Creepshow? The one where the guy had to walk all the way around the ledge of the tall building? Maybe I'm mixing it up with something else.

Barry. Correct movie scene, wrong title. The movie was a collection of Stephen King tales called Cat's Eyes. Thanks for playing. The fingernail is in the mail.

I can't imagine anyone with a heart seeing that and not doing anything. Either a vet or some organization. To let is just there and suffer, I would feel really ugly. Either one has the guts to kill it or the heart to help it but the cold to do nothing, I don't have.

Okay, boys and girls, what follows is a matter for parental discretion.
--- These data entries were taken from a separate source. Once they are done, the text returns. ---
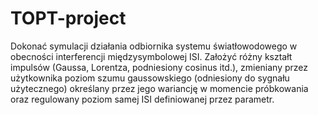 # TOPT-project
Dokonać symulacji działania odbiornika systemu światłowodowego w obecności interferencji międzysymbolowej ISI. Założyć różny kształt impulsów (Gaussa, Lorentza, podniesiony cosinus itd.), zmieniany przez użytkownika poziom szumu gaussowskiego (odniesiony do sygnału użytecznego) określany przez jego wariancję w momencie próbkowania oraz regulowany poziom samej ISI definiowanej przez parametr. 
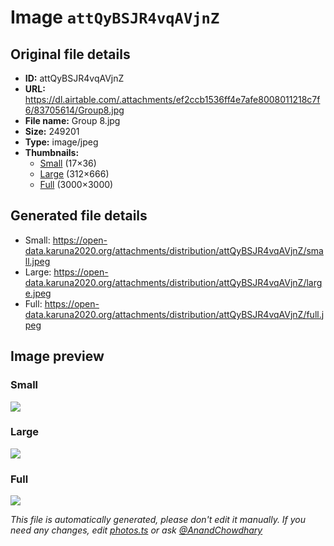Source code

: # Image `attQyBSJR4vqAVjnZ`

## Original file details

- **ID:** attQyBSJR4vqAVjnZ
- **URL:** https://dl.airtable.com/.attachments/ef2ccb1536ff4e7afe8008011218c7f6/83705614/Group8.jpg
- **File name:** Group 8.jpg
- **Size:** 249201
- **Type:** image/jpeg
- **Thumbnails:**
  - [Small](https://dl.airtable.com/.attachmentThumbnails/32ea31bd801617422a4839f7140228ce/c7d74854) (17×36)
  - [Large](https://dl.airtable.com/.attachmentThumbnails/2557c216df1c538b09738cce527174a5/f341f072) (312×666)
  - [Full](https://dl.airtable.com/.attachmentThumbnails/7562ba4a78272b9ebac5a39cc8b15d8b/1ca99e43) (3000×3000)

## Generated file details

- Small: https://open-data.karuna2020.org/attachments/distribution/attQyBSJR4vqAVjnZ/small.jpeg
- Large: https://open-data.karuna2020.org/attachments/distribution/attQyBSJR4vqAVjnZ/large.jpeg
- Full: https://open-data.karuna2020.org/attachments/distribution/attQyBSJR4vqAVjnZ/full.jpeg

## Image preview

### Small

![](https://open-data.karuna2020.org/attachments/distribution/attQyBSJR4vqAVjnZ/small.jpeg)

### Large

![](https://open-data.karuna2020.org/attachments/distribution/attQyBSJR4vqAVjnZ/large.jpeg)

### Full

![](https://open-data.karuna2020.org/attachments/distribution/attQyBSJR4vqAVjnZ/full.jpeg)

_This file is automatically generated, please don't edit it manually. If you need any changes, edit [photos.ts](/photos.ts) or ask [@AnandChowdhary](https://github.com/AnandChowdhary)_

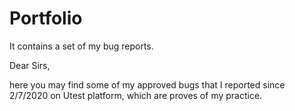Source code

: # Portfolio
It contains a set of my bug reports. 

Dear Sirs, 

here you may find some of my approved bugs that I reported since 2/7/2020 on Utest platform, which are proves of my practice.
An ethical hunter is most concerned that the prey not suffer needlessly. "Dear Lord," the Hunter's Prayer goes, "Let me kill clean. And if I can't kill clean, let me miss clean." Some times a small bird, such as a Mourning Dove is fluttering. The ethical hunter quickly picks it up by the head, with the neck between the second and third fingers: SNAP. The bird's head is dropped, the headless body is picked up for the game bag and the sky scanned for the next bird. What did you think happens to wounded game?

I would think a pigeon would be considered wildlife. We have a similar service with our humane society called the Wildlife ARC (Animal Rehabilitation Center). I took a wounded baby sparrow there last summer and they sent me a letter a month later to let me know it had been re-habbed and released back into the wild.

I can't bear to see creatures suffer either.

Ever had pigeons (or sea gulls:) eating off your plate as you just sit there hoping it'll fly away? :) restaurants and cafes have winged regulars too you know :)

i killed three pigeons one summer (hard plastic pipe,steel pipe,and my feet) but the manager at the place i worked put some bread crumbs outside covered with rat poison :) not a very good idea...

i've spent a good few hours at home thinking of fiendishly evil ways of killing the vermin. one of these days i shall forge my own Pigeon Slayer - which would be a tough nut when it comes to designing it, it'd have to be something like a badminton racket,pizza scrape, and the bats used for spanking bottoms in "dazed and confused". preferably with spikes or something.